2010 年 01 月 30 日 コメントをどうぞ コメント

“Apple タブレット” と呼ばれていたデバイスが、iPad として発表されました。

スペックだの背景だのは公式サイトをはじめとして様々なサイトで解説されているので、とりあえず思うところを。

いろいろなサイトで各種の意見が表明されています。売れる、売れない、いい、よくない、本当に色々。私としては、肯定的にとらえています。ただ、ある程度売れると思いますが、これが iPhone のように世界を変えるような製品になるのか…、は iPhone の時よりも不安があります。

評価や思うところは、これまで見た中では、以下の記事が一番しっくり来る気がしています。

ギーク向けではないこと、しかしパーソナルコンピュータのあるべき姿に近づきつつあること(ゆえにギーク向けでないわけですが…)、拙速にマルチタスクを導入しないことへの賛成など、同感です。

Flash や eBook については、この記事が書かれた以降に情報がいろいろ出てきているということもあり、少々の差異があります。

Flash。

「そんなの要らない」とかいうのはいかがなものかと思います。普通に考えれば十分載せられるし、載っていてしかるべきでしょう。

iPhone や iPad に Flash が載らないのは、Apple の確実な意思表示と考えるしかありません。
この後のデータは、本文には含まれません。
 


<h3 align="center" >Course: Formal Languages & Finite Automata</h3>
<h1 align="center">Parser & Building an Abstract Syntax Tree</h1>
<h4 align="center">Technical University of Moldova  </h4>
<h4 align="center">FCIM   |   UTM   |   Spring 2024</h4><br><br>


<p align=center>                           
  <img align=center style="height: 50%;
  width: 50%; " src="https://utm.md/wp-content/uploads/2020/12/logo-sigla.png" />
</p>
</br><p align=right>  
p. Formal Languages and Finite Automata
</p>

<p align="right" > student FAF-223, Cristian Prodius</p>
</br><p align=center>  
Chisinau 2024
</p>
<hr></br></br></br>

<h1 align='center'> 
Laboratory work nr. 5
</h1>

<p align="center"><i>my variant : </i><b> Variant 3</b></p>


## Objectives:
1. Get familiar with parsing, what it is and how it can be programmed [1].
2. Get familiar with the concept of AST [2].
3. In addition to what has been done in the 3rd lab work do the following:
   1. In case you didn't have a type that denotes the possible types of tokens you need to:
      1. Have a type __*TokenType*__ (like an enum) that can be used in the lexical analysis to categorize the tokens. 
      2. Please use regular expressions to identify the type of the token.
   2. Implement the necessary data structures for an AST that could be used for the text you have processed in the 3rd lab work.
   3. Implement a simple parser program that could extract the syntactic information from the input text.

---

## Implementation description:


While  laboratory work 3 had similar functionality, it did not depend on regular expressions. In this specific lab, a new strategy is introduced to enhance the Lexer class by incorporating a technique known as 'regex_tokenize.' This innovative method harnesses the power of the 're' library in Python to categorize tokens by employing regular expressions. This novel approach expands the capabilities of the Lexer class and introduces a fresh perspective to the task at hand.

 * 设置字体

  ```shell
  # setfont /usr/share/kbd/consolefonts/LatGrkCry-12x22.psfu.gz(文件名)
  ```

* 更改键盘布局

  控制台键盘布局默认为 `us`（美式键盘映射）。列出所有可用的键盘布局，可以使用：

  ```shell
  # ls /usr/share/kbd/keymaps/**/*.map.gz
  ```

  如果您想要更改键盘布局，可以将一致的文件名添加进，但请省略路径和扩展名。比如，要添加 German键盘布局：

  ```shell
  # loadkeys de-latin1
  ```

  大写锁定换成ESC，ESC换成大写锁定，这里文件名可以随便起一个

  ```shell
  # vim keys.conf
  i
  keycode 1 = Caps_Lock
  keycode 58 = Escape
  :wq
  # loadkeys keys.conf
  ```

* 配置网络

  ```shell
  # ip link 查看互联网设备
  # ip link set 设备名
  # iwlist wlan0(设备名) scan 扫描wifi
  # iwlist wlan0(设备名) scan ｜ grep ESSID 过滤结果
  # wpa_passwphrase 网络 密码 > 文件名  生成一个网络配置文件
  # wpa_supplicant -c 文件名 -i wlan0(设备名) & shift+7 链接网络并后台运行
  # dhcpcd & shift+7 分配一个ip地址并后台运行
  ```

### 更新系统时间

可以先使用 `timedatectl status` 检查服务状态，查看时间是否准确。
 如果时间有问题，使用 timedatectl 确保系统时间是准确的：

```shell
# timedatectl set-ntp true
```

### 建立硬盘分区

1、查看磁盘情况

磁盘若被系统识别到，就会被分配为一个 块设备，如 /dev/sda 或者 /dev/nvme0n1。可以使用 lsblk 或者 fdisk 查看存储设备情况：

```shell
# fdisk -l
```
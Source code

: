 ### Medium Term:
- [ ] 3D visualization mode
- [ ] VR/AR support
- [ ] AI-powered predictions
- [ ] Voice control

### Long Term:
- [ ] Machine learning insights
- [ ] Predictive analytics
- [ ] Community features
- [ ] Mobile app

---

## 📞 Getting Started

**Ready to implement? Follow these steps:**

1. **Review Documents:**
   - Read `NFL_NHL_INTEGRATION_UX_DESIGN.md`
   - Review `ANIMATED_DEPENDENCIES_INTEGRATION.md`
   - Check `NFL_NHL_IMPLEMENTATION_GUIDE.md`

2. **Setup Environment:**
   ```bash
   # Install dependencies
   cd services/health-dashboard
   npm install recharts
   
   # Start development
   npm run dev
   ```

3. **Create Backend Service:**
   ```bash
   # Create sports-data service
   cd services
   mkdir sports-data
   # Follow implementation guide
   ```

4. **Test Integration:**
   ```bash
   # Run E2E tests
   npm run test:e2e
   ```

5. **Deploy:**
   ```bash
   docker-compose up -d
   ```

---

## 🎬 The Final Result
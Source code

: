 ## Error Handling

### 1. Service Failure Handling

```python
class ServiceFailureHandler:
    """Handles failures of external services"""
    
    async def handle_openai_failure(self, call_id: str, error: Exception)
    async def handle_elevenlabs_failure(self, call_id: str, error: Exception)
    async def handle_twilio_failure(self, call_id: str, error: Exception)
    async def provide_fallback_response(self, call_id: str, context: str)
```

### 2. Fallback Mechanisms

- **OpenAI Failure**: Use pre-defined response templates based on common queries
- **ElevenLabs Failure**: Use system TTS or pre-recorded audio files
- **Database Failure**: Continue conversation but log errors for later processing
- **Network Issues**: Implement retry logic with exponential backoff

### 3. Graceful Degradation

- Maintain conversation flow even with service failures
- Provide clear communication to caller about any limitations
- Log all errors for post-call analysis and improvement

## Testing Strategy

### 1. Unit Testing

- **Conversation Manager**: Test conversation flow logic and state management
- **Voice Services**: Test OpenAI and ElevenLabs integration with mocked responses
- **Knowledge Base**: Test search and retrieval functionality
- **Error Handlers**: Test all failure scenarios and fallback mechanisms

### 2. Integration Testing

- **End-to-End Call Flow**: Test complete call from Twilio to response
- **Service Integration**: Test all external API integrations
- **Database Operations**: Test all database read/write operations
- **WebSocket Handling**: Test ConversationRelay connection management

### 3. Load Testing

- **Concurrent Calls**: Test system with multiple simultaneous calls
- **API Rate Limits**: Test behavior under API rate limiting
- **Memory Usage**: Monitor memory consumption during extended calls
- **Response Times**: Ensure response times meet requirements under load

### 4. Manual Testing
理由は 2 つ考えられて、そのいずれかかもしれないし、両方かもしれません。

一つは、SDK の利用許諾にもある、コンテンツを動的に解釈して実行するインタプリタは、セキュリティの観点から認められないという話です。セキュリティ上の理由というのは建前で、AppStore によるビジネスとそれによるプラットフォームをコントロールするイニシアチブを失わないため、というのが真意でしょう。わかりやすくいうと、Flash をサポートすることで、Flash ゲームに主導権を握られて、AppStore のビジネスが縮小したり、特定の種類のゲームを排除したりということができなくなる、ということです。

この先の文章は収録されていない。